> [Task description] Copy every record that follows, word for word.

> [Excerpted records]
*****

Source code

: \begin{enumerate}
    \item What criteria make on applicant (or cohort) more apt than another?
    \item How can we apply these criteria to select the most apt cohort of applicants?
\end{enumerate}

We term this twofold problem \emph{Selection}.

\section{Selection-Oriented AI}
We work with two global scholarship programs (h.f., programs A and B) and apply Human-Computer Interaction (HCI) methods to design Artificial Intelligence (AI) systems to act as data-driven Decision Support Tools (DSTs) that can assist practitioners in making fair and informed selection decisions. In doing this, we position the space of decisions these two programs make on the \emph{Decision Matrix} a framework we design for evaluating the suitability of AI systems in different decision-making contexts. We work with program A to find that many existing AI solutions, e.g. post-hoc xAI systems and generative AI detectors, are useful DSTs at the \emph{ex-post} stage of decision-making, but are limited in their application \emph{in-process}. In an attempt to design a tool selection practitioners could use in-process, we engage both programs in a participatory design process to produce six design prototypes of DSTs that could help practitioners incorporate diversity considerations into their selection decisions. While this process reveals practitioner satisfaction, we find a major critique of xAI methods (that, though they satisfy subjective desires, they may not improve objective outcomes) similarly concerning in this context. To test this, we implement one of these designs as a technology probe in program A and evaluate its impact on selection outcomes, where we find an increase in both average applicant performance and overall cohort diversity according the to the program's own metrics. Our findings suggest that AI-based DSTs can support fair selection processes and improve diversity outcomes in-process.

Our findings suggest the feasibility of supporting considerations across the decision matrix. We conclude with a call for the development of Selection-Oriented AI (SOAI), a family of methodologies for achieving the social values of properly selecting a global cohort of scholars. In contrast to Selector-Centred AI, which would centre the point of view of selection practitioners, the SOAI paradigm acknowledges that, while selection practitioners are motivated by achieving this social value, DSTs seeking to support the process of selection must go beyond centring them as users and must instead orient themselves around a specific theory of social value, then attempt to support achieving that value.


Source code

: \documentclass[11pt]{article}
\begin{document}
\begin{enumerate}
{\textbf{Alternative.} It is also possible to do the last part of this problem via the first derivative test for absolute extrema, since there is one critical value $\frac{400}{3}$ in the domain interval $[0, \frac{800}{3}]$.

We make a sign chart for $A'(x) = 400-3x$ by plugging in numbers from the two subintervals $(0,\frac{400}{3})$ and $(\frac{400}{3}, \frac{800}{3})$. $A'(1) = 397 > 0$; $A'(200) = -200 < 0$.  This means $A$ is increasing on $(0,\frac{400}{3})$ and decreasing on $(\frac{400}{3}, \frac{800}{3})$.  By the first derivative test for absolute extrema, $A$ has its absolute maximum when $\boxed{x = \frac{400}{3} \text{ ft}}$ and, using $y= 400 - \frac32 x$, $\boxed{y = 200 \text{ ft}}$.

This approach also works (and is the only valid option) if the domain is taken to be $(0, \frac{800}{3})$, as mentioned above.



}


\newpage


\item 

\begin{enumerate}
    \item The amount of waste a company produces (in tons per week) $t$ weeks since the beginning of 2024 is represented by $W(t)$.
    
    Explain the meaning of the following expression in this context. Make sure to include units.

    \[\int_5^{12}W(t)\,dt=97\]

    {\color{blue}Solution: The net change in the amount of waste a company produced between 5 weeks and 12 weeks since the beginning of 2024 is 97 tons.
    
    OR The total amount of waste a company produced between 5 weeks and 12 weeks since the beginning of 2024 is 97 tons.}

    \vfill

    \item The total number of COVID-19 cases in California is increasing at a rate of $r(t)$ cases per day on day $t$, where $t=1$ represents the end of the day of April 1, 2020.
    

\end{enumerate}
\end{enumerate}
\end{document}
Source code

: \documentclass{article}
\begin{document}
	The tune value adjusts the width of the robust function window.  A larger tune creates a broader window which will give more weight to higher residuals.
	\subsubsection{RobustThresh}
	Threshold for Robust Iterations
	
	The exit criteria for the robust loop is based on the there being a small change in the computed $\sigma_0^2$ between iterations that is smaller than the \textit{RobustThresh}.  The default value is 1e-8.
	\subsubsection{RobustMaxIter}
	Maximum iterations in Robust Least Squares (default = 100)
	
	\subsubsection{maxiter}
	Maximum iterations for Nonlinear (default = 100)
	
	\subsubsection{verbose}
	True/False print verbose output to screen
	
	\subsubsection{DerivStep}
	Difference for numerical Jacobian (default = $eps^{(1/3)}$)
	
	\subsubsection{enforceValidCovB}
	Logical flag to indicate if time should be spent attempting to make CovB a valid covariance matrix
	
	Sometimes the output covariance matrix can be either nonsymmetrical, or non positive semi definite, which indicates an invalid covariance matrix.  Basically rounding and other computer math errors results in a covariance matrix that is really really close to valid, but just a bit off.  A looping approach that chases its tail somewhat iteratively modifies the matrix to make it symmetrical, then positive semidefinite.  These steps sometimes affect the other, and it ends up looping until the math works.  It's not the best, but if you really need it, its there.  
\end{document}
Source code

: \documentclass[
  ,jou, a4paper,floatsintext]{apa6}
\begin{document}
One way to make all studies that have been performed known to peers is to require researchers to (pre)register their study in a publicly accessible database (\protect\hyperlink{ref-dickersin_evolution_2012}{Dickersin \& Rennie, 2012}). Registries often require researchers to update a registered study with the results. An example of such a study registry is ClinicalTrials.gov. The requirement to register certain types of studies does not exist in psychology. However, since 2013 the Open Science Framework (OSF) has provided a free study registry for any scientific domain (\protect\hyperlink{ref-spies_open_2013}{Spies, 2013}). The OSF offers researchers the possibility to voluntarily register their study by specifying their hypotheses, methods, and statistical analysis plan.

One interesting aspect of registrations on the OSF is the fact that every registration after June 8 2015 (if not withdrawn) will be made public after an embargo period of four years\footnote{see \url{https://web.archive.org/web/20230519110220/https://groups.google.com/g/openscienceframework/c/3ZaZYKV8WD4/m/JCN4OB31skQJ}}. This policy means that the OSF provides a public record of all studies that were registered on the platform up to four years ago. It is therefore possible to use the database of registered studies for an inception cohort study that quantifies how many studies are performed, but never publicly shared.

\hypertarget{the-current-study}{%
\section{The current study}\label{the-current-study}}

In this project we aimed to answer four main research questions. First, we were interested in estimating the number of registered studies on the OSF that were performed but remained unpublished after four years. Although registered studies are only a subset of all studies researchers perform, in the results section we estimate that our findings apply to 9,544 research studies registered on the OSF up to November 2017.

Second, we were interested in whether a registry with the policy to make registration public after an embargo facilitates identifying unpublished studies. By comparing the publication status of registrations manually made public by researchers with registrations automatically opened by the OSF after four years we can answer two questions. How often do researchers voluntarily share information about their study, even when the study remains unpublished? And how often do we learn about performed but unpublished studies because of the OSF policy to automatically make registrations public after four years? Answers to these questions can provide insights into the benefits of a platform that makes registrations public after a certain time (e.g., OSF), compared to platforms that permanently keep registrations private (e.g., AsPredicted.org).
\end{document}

*****

> [Response to this task]
Source code

: \begin{enumerate}
    \item What criteria make on applicant (or cohort) more apt than another?
    \item How can we apply these criteria to select the most apt cohort of applicants?
\end{enumerate}

We term this twofold problem \emph{Selection}.

\section{Selection-Oriented AI}
We work with two global scholarship programs (h.f., programs A and B) and apply Human-Computer Interaction (HCI) methods to design Artificial Intelligence (AI) systems to act as data-driven Decision Support Tools (DSTs) that can assist practitioners in making fair and informed selection decisions. In doing this, we position the space of decisions these two programs make on the \emph{Decision Matrix} a framework we design for evaluating the suitability of AI systems in different decision-making contexts. We work with program A to find that many existing AI solutions, e.g. post-hoc xAI systems and generative AI detectors, are useful DSTs at the \emph{ex-post} stage of decision-making, but are limited in their application \emph{in-process}. In an attempt to design a tool selection practitioners could use in-process, we engage both programs in a participatory design process to produce six design prototypes of DSTs that could help practitioners incorporate diversity considerations into their selection decisions. While this process reveals practitioner satisfaction, we find a major critique of xAI methods (that, though they satisfy subjective desires, they may not improve objective outcomes) similarly concerning in this context. To test this, we implement one of these designs as a technology probe in program A and evaluate its impact on selection outcomes, where we find an increase in both average applicant performance and overall cohort diversity according the to the program's own metrics. Our findings suggest that AI-based DSTs can support fair selection processes and improve diversity outcomes in-process.

Our findings suggest the feasibility of supporting considerations across the decision matrix. We conclude with a call for the development of Selection-Oriented AI (SOAI), a family of methodologies for achieving the social values of properly selecting a global cohort of scholars. In contrast to Selector-Centred AI, which would centre the point of view of selection practitioners, the SOAI paradigm acknowledges that, while selection practitioners are motivated by achieving this social value, DSTs seeking to support the process of selection must go beyond centring them as users and must instead orient themselves around a specific theory of social value, then attempt to support achieving that value.


Source code

: \documentclass[11pt]{article}
\begin{document}
\begin{enumerate}
{\textbf{Alternative.} It is also possible to do the last part of this problem via the first derivative test for absolute extrema, since there is one critical value $\frac{400}{3}$ in the domain interval $[0, \frac{800}{3}]$.

We make a sign chart for $A'(x) = 400-3x$ by plugging in numbers from the two subintervals $(0,\frac{400}{3})$ and $(\frac{400}{3}, \frac{800}{3})$. $A'(1) = 397 > 0$; $A'(200) = -200 < 0$.  This means $A$ is increasing on $(0,\frac{400}{3})$ and decreasing on $(\frac{400}{3}, \frac{800}{3})$.  By the first derivative test for absolute extrema, $A$ has its absolute maximum when $\boxed{x = \frac{400}{3} \text{ ft}}$ and, using $y= 400 - \frac32 x$, $\boxed{y = 200 \text{ ft}}$.

This approach also works (and is the only valid option) if the domain is taken to be $(0, \frac{800}{3})$, as mentioned above.



}


\newpage


\item 

\begin{enumerate}
    \item The amount of waste a company produces (in tons per week) $t$ weeks since the beginning of 2024 is represented by $W(t)$.
    
    Explain the meaning of the following expression in this context. Make sure to include units.

    \[\int_5^{12}W(t)\,dt=97\]

    {\color{blue}Solution: The net change in the amount of waste a company produced between 5 weeks and 12 weeks since the beginning of 2024 is 97 tons.
    
    OR The total amount of waste a company produced between 5 weeks and 12 weeks since the beginning of 2024 is 97 tons.}

    \vfill

    \item The total number of COVID-19 cases in California is increasing at a rate of $r(t)$ cases per day on day $t$, where $t=1$ represents the end of the day of April 1, 2020.
    

\end{enumerate}
\end{enumerate}
\end{document}
Source code

: \documentclass{article}
\begin{document}
	The tune value adjusts the width of the robust function window.  A larger tune creates a broader window which will give more weight to higher residuals.
	\subsubsection{RobustThresh}
	Threshold for Robust Iterations
	
	The exit criteria for the robust loop is based on the there being a small change in the computed $\sigma_0^2$ between iterations that is smaller than the \textit{RobustThresh}.  The default value is 1e-8.
	\subsubsection{RobustMaxIter}
	Maximum iterations in Robust Least Squares (default = 100)
	
	\subsubsection{maxiter}
	Maximum iterations for Nonlinear (default = 100)
	
	\subsubsection{verbose}
	True/False print verbose output to screen
	
	\subsubsection{DerivStep}
	Difference for numerical Jacobian (default = $eps^{(1/3)}$)
	
	\subsubsection{enforceValidCovB}
	Logical flag to indicate if time should be spent attempting to make CovB a valid covariance matrix
	
	Sometimes the output covariance matrix can be either nonsymmetrical, or non positive semi definite, which indicates an invalid covariance matrix.  Basically rounding and other computer math errors results in a covariance matrix that is really really close to valid, but just a bit off.  A looping approach that chases its tail somewhat iteratively modifies the matrix to make it symmetrical, then positive semidefinite.  These steps sometimes affect the other, and it ends up looping until the math works.  It's not the best, but if you really need it, its there.  
\end{document}
Source code

: \documentclass[
  ,jou, a4paper,floatsintext]{apa6}
\begin{document}
One way to make all studies that have been performed known to peers is to require researchers to (pre)register their study in a publicly accessible database (\protect\hyperlink{ref-dickersin_evolution_2012}{Dickersin \& Rennie, 2012}). Registries often require researchers to update a registered study with the results. An example of such a study registry is ClinicalTrials.gov. The requirement to register certain types of studies does not exist in psychology. However, since 2013 the Open Science Framework (OSF) has provided a free study registry for any scientific domain (\protect\hyperlink{ref-spies_open_2013}{Spies, 2013}). The OSF offers researchers the possibility to voluntarily register their study by specifying their hypotheses, methods, and statistical analysis plan.

One interesting aspect of registrations on the OSF is the fact that every registration after June 8 2015 (if not withdrawn) will be made public after an embargo period of four years\footnote{see \url{https://web.archive.org/web/20230519110220/https://groups.google.com/g/openscienceframework/c/3ZaZYKV8WD4/m/JCN4OB31skQJ}}. This policy means that the OSF provides a public record of all studies that were registered on the platform up to four years ago. It is therefore possible to use the database of registered studies for an inception cohort study that quantifies how many studies are performed, but never publicly shared.

\hypertarget{the-current-study}{%
\section{The current study}\label{the-current-study}}

In this project we aimed to answer four main research questions. First, we were interested in estimating the number of registered studies on the OSF that were performed but remained unpublished after four years. Although registered studies are only a subset of all studies researchers perform, in the results section we estimate that our findings apply to 9,544 research studies registered on the OSF up to November 2017.

Second, we were interested in whether a registry with the policy to make registration public after an embargo facilitates identifying unpublished studies. By comparing the publication status of registrations manually made public by researchers with registrations automatically opened by the OSF after four years we can answer two questions. How often do researchers voluntarily share information about their study, even when the study remains unpublished? And how often do we learn about performed but unpublished studies because of the OSF policy to automatically make registrations public after four years? Answers to these questions can provide insights into the benefits of a platform that makes registrations public after a certain time (e.g., OSF), compared to platforms that permanently keep registrations private (e.g., AsPredicted.org).
\end{document}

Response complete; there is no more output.